[[ EXCERPTED DATA, beginning ]]

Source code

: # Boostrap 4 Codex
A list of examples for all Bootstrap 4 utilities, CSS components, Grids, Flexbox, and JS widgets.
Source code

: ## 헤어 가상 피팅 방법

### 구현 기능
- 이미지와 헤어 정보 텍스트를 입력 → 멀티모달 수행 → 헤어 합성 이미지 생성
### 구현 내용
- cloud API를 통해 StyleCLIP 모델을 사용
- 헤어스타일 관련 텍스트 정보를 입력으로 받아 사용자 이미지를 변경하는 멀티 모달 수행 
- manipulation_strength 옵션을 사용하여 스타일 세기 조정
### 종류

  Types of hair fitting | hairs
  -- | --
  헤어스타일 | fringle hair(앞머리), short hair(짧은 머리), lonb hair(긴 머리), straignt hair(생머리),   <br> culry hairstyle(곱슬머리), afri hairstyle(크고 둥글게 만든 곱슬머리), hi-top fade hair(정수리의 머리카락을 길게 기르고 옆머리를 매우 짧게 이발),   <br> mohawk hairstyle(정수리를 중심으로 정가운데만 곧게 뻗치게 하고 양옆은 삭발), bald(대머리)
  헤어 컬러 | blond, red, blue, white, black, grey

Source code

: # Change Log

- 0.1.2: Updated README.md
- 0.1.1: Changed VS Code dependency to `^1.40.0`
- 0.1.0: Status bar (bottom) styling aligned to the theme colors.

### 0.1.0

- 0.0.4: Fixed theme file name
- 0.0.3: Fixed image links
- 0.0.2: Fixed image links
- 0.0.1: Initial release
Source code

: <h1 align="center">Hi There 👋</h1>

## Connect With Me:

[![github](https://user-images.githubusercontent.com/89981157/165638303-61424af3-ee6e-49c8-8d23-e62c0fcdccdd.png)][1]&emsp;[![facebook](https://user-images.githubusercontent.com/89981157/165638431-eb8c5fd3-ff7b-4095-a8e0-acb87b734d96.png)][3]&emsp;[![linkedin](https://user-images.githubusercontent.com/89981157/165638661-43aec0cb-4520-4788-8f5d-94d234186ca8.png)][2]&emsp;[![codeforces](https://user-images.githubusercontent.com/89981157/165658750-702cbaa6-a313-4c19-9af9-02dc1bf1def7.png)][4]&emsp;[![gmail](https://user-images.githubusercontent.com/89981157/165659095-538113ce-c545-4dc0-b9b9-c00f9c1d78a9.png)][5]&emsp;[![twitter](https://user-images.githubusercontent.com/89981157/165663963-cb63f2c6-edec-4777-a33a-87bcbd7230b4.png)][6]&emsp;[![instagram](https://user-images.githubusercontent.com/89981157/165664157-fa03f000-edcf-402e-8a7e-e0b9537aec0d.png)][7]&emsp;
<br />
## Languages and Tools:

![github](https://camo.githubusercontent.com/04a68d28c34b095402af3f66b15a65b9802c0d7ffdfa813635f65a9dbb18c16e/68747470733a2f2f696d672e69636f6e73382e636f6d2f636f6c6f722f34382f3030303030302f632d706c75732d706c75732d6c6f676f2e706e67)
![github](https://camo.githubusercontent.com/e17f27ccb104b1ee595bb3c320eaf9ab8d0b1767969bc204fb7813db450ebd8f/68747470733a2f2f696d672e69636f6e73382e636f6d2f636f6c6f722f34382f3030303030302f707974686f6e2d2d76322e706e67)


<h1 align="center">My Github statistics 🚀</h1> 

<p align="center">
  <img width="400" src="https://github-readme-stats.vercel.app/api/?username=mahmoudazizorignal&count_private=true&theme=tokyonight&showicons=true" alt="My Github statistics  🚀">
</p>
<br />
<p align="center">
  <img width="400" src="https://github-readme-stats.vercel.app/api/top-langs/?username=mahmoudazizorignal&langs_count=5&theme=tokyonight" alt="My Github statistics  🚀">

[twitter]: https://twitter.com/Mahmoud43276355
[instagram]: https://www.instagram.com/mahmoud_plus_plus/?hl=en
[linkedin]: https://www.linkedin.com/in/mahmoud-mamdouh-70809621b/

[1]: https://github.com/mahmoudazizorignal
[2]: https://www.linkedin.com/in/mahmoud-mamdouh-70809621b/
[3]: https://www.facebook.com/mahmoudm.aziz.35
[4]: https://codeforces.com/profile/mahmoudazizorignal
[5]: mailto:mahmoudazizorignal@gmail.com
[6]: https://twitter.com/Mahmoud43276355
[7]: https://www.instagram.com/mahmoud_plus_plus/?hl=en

[[ EXCERPTED DATA, end ]]
[[ EXCERPTED DATA, beginning ]]

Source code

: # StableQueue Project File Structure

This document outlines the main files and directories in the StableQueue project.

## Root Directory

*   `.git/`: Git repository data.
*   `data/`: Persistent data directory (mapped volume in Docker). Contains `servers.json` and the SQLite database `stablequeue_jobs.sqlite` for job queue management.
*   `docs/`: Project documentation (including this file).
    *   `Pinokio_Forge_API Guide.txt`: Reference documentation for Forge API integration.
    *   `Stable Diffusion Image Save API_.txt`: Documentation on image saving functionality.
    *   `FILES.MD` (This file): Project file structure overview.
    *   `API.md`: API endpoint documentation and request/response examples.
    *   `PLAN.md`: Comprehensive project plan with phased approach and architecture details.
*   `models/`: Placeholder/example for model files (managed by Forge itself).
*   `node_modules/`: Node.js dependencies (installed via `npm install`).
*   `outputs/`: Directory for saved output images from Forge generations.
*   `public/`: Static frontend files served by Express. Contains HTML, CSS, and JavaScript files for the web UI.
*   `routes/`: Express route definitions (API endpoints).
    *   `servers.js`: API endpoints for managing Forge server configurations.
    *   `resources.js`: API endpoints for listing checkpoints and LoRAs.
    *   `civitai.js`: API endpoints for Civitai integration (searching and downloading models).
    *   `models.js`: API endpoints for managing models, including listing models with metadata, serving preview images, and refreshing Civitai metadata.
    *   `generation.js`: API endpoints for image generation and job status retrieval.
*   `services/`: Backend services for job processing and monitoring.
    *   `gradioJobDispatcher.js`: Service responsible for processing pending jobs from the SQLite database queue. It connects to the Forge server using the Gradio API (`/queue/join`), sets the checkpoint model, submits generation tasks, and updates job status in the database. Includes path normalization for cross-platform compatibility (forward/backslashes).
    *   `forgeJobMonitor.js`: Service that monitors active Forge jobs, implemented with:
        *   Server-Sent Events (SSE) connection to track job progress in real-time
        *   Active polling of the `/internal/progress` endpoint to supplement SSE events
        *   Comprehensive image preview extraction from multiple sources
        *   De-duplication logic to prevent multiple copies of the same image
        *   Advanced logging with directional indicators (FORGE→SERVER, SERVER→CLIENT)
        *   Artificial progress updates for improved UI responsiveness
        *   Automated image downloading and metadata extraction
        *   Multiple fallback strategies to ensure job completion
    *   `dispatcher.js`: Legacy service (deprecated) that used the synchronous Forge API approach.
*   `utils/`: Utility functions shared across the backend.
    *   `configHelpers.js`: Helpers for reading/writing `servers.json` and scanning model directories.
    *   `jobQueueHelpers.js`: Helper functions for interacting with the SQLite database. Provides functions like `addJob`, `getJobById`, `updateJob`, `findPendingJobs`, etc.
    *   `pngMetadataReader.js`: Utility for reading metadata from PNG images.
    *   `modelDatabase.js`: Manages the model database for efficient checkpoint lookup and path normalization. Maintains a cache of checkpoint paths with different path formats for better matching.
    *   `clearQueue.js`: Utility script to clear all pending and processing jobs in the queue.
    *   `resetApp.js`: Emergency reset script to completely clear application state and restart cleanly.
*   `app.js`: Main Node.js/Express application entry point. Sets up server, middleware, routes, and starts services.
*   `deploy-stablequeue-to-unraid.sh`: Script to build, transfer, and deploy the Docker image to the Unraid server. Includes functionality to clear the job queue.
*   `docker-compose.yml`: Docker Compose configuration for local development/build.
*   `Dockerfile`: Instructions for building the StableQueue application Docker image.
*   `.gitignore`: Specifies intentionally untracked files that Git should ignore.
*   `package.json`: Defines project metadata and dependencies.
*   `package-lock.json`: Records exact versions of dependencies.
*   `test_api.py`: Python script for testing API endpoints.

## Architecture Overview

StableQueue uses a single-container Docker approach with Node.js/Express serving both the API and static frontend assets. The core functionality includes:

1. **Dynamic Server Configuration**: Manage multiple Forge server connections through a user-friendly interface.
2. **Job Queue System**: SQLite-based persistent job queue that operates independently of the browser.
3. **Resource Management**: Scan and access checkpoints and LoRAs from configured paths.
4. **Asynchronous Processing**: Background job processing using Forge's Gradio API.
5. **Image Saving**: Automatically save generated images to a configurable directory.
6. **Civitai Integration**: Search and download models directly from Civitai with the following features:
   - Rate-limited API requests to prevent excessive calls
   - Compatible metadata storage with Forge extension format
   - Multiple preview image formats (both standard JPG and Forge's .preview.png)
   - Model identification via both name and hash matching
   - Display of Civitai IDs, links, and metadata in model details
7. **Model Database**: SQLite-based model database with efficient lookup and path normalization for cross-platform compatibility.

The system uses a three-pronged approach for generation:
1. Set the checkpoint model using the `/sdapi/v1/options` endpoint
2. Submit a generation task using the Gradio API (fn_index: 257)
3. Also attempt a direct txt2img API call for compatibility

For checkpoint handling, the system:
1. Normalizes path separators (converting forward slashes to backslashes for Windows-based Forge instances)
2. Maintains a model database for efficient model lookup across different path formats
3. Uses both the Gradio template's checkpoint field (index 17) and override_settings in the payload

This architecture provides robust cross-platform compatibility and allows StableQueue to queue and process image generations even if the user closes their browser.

[[ EXCERPTED DATA, end ]]
[[ EXCERPTED DATA, beginning ]]

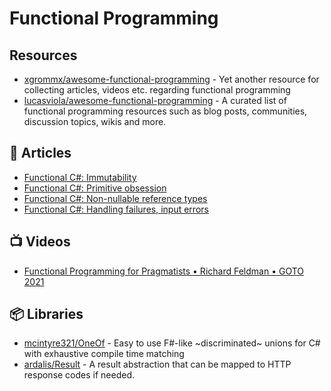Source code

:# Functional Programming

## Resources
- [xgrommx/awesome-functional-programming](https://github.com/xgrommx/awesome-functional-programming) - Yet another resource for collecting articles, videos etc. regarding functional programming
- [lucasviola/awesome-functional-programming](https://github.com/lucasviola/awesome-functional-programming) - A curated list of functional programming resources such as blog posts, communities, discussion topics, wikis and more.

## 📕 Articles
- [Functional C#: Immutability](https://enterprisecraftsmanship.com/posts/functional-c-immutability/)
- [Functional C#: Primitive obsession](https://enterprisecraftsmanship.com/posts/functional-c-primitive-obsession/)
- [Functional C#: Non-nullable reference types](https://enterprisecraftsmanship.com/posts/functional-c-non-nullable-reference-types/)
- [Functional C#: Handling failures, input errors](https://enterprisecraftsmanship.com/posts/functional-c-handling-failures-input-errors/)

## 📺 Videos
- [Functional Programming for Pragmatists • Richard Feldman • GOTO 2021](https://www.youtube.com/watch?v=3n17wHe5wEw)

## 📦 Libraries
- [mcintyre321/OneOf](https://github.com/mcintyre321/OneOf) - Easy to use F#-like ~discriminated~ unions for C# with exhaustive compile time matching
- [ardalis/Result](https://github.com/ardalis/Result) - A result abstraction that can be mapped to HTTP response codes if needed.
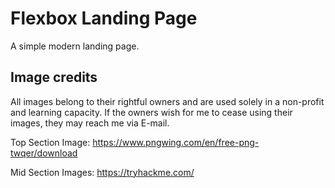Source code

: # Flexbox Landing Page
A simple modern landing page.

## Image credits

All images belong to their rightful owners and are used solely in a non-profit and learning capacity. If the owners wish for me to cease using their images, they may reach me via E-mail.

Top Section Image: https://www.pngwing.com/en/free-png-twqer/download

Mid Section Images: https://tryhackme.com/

[[ EXCERPTED DATA, end ]]

Copy, exactly and only, the lines above that begin with the one containing "헤어스타일 | fringle" and finish with the one containing "## Languages and".

EXERCISE OUTPUT:
  헤어스타일 | fringle hair(앞머리), short hair(짧은 머리), lonb hair(긴 머리), straignt hair(생머리),   <br> culry hairstyle(곱슬머리), afri hairstyle(크고 둥글게 만든 곱슬머리), hi-top fade hair(정수리의 머리카락을 길게 기르고 옆머리를 매우 짧게 이발),   <br> mohawk hairstyle(정수리를 중심으로 정가운데만 곧게 뻗치게 하고 양옆은 삭발), bald(대머리)
  헤어 컬러 | blond, red, blue, white, black, grey

Source code

: # Change Log

- 0.1.2: Updated README.md
- 0.1.1: Changed VS Code dependency to `^1.40.0`
- 0.1.0: Status bar (bottom) styling aligned to the theme colors.

### 0.1.0

- 0.0.4: Fixed theme file name
- 0.0.3: Fixed image links
- 0.0.2: Fixed image links
- 0.0.1: Initial release
Source code

: <h1 align="center">Hi There 👋</h1>

## Connect With Me:

[![github](https://user-images.githubusercontent.com/89981157/165638303-61424af3-ee6e-49c8-8d23-e62c0fcdccdd.png)][1]&emsp;[![facebook](https://user-images.githubusercontent.com/89981157/165638431-eb8c5fd3-ff7b-4095-a8e0-acb87b734d96.png)][3]&emsp;[![linkedin](https://user-images.githubusercontent.com/89981157/165638661-43aec0cb-4520-4788-8f5d-94d234186ca8.png)][2]&emsp;[![codeforces](https://user-images.githubusercontent.com/89981157/165658750-702cbaa6-a313-4c19-9af9-02dc1bf1def7.png)][4]&emsp;[![gmail](https://user-images.githubusercontent.com/89981157/165659095-538113ce-c545-4dc0-b9b9-c00f9c1d78a9.png)][5]&emsp;[![twitter](https://user-images.githubusercontent.com/89981157/165663963-cb63f2c6-edec-4777-a33a-87bcbd7230b4.png)][6]&emsp;[![instagram](https://user-images.githubusercontent.com/89981157/165664157-fa03f000-edcf-402e-8a7e-e0b9537aec0d.png)][7]&emsp;
<br />
## Languages and Tools:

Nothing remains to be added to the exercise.